Mauricio Vallejo Márquez
Escritor y coordinador
Suplemento Tres mil
Cuando eres un ser extraño aunque te lo ocultes terminas por darte cuenta.
A pesar de todo lo que pueda decir tardé mucho en saberlo. Desde que nací fui mimado como nadie que conozca, excepto yo mismo. Cada mañana la luz del sol apenas me arañaba los párpados para despertar. Abría mis ojos y todos estaban a mi alrededor prestos a resolver mi vestuario. Por años jamás escogí la menor prenda. Siempre fueron ellos quienes se tomaron el tiempo para escoger las telas, sus cortes y por supuesto sus colores. Tanto que jamás sentí la necesidad de exigir otra cosa, mucho menos a sentirme diferente o carente de aprecio.

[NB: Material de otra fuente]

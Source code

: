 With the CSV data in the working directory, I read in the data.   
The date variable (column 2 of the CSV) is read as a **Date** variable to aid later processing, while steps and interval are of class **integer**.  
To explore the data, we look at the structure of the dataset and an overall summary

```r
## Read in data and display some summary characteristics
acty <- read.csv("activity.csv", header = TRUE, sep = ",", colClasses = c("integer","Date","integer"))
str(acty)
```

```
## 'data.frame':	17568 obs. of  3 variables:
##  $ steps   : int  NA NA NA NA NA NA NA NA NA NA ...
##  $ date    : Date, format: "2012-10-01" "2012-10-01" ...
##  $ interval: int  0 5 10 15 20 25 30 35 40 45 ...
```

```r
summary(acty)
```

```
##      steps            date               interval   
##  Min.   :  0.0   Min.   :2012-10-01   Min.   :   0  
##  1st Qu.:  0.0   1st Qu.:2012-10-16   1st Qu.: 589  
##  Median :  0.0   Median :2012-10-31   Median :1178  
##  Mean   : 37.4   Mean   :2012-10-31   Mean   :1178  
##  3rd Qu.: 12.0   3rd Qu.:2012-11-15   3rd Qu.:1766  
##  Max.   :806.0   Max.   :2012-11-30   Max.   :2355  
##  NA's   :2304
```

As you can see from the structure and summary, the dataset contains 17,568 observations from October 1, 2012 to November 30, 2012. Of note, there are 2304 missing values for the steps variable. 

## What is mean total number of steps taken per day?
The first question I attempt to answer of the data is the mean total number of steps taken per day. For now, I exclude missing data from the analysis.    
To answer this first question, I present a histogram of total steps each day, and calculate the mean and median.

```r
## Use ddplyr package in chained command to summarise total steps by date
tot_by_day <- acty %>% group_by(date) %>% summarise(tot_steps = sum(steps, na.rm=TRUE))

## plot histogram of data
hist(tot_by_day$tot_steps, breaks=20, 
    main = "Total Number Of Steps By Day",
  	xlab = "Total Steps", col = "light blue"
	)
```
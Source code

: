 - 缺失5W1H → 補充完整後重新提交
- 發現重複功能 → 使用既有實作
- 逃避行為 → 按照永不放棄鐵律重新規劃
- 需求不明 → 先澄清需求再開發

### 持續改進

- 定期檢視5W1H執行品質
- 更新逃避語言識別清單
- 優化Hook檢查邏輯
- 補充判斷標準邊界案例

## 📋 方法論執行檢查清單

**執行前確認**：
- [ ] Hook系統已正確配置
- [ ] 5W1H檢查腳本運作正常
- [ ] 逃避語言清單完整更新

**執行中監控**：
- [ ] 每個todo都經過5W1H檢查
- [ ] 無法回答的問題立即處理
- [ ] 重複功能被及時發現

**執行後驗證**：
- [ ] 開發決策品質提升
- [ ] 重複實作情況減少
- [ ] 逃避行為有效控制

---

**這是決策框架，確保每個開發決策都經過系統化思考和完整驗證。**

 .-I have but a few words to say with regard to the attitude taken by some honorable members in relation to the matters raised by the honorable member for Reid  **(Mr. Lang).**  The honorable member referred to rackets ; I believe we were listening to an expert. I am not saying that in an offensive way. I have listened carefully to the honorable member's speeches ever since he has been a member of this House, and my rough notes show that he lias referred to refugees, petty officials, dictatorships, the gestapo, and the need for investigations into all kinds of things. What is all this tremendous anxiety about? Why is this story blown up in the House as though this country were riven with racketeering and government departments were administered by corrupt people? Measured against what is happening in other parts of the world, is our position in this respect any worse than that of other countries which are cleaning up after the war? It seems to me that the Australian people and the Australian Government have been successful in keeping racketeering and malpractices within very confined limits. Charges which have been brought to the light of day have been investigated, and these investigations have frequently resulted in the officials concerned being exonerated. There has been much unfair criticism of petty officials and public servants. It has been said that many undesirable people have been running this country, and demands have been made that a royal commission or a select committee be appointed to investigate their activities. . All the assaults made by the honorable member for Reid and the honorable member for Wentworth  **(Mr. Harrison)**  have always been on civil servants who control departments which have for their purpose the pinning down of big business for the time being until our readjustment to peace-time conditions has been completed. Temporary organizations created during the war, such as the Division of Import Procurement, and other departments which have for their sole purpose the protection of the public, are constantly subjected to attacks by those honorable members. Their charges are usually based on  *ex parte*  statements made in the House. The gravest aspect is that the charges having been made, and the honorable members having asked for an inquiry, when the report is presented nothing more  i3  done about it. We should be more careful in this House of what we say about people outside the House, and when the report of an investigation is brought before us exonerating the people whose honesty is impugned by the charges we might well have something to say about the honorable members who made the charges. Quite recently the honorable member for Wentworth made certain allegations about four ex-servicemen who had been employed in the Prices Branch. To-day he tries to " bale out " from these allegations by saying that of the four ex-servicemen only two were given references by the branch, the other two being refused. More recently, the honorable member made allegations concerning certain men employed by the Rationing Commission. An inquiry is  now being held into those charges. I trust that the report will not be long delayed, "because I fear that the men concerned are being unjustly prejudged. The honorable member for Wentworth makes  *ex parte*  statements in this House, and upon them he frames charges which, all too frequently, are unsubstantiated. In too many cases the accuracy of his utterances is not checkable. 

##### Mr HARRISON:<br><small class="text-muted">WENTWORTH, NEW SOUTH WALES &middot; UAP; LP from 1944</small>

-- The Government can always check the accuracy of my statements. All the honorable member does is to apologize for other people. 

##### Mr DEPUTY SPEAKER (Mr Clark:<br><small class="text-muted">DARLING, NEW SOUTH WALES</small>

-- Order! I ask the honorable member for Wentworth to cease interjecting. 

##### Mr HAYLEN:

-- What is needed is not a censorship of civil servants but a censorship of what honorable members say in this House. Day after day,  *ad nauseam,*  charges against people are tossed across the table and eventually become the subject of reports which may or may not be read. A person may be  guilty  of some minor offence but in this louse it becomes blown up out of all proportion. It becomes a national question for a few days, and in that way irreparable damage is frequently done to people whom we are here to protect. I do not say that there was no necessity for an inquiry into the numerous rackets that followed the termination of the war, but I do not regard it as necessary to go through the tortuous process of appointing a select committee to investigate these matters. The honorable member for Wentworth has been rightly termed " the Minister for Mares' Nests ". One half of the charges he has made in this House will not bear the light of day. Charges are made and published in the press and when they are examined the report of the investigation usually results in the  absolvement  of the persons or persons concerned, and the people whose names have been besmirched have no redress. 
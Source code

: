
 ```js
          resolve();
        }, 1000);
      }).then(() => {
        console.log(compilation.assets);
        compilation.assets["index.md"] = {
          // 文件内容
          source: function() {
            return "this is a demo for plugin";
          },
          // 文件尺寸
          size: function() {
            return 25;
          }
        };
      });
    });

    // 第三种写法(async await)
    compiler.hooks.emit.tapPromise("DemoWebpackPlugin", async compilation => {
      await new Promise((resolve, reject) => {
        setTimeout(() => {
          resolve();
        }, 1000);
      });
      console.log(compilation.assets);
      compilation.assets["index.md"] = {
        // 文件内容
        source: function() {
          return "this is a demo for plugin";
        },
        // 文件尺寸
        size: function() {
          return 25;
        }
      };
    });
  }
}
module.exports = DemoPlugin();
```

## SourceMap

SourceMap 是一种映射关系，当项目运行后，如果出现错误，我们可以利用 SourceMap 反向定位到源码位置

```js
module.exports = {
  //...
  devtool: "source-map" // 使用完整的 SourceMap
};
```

Luego andaba sobre esos lustrosos ladrillos de mármol que pensaba eran parte de la naturaleza hasta que llegaba al jardín y caminaba descalzo sobre esa mullida alfombra de hierba para saludar al sol. Creo que era lo que más disfrutaba de esas rutinas. El sol desnudo sobre mi rostro como si me arropara y me meciera. Sentía incluso que me acariciaba, pero nunca me dejaron que la caricia durara mucho. Era breve todo.
Luego el día era lo mismo, contar palabras y labrar melodías con ellas hasta que uno de los guía me detenían y comenzaba a llevar el que me instruía en música. Entonces debía memorizar sonidos para luego imitarlos con la mandolina, la guitarra, la viola, el violín. Terminaba agotado, sediento. Pero ellos siempre estaban prestos a hidratarme. Nunca me imaginé que alguien pudiera terminar sus días por no beber una gota de agua, y por supuesto jamás imaginé que era posible eso que después conocí como la muerte. El tiempo fue pasando y los rostros que cuidaban de mi cambiaban.
Llegué a ver tantos rostros que me percaté de que no eran los mismos.
Algunos se parecían, seguro eran parecidos, pero no los mismos.
No era grande el espacio en que me movía, podría dar con facilidad tres mil pasos en línea recta hasta llegar a los muros blancos que circundaban todo en una forma redondeada muy parecida a la viola o al violín.
No sé porqué nunca busqué ir más allá o ver algo más, me conformé con mi cama, el piso de mármol, la hierba y de nuevo esa redondeada muralla que no me dejaba conocer nada.
Hasta que un día el sol me rasgó de una forma diferente los párpados y al abrir los ojos me di cuenta que algo no era igual al resto de días que aprendí a contar gracias a la música. Estaba solo. No importó cuanto les llamé. Ninguno vino.
Al ponerme en pie no encontré mi ropa. Sencillamente no había ropa, así que salí desnudo para tocar la hierba y saludar el sol. Salí y dejé estar un tiempo el sol sobre mí, tanto que empecé a sentir esa sensación extraña que se llama quemar. Para mí no existía. Jamás la había sentido. Tuvo lógica eso de no dejarme mucho tiempo bajo el sol. Fue la primera vez que recorrí el domo, fue ahí que supe lo de los tres mil pasos y fue entonces que me pregunté por primera vez de dónde emergían los hombres que me acompañaban para enseñarme a contar palabras y música.
Comencé a tocar la pared para sentir una sensación parecida a la del mármol.
Nunca me había preguntado cómo se sentía, así que respiraba agitado y temblaba. Todo era un inmenso bloque parecido al de mis instrumentos. Pero así como mis instrumentos debía tener alguna comisura. Mis instrumentos tenían un vacío dentro que permitían la acústica. Así debía ser esa pared. Me tomó el día, pero logré encontrar una ligera fisura. Casi imperceptible. Comencé a tirar de ella con mis uñas. Inútil, inmovible. Me cansé de halar y por primera vez sentí esa sensación que me aceleró el corazón, que parecía un golpeteo fuerte de cuerdas.
Golpeé con las palmas de mis manos la comisura y la puerta igual. Nada se movió. Me apoyé sobre la pared y me dejé caer mientras caía acaricié suavemente la puerta y esta se abrió.
Dentro todo era confusamente oscuro. Afuera era de día, podía ver la danza del sol que había contado trescientos sesenta y siete mil veces desde que comencé a contar. Poco a poco fui entrando a la habitación, a ese negro mundo hasta que llegué a acostumbrarme a la oscuridad y pude ver mesas, sillas y toda clase de muebles, cosas que jamás había visto. Todo tenía la idea de sostener, tal como la cama en que dormía. No tardé en descifrar los papeles que encontré. Sabía leer y pude descubrir que todo lo que había vivido me hacía extraño, una rareza, que había sido el único hombre que había vivido más de mil años.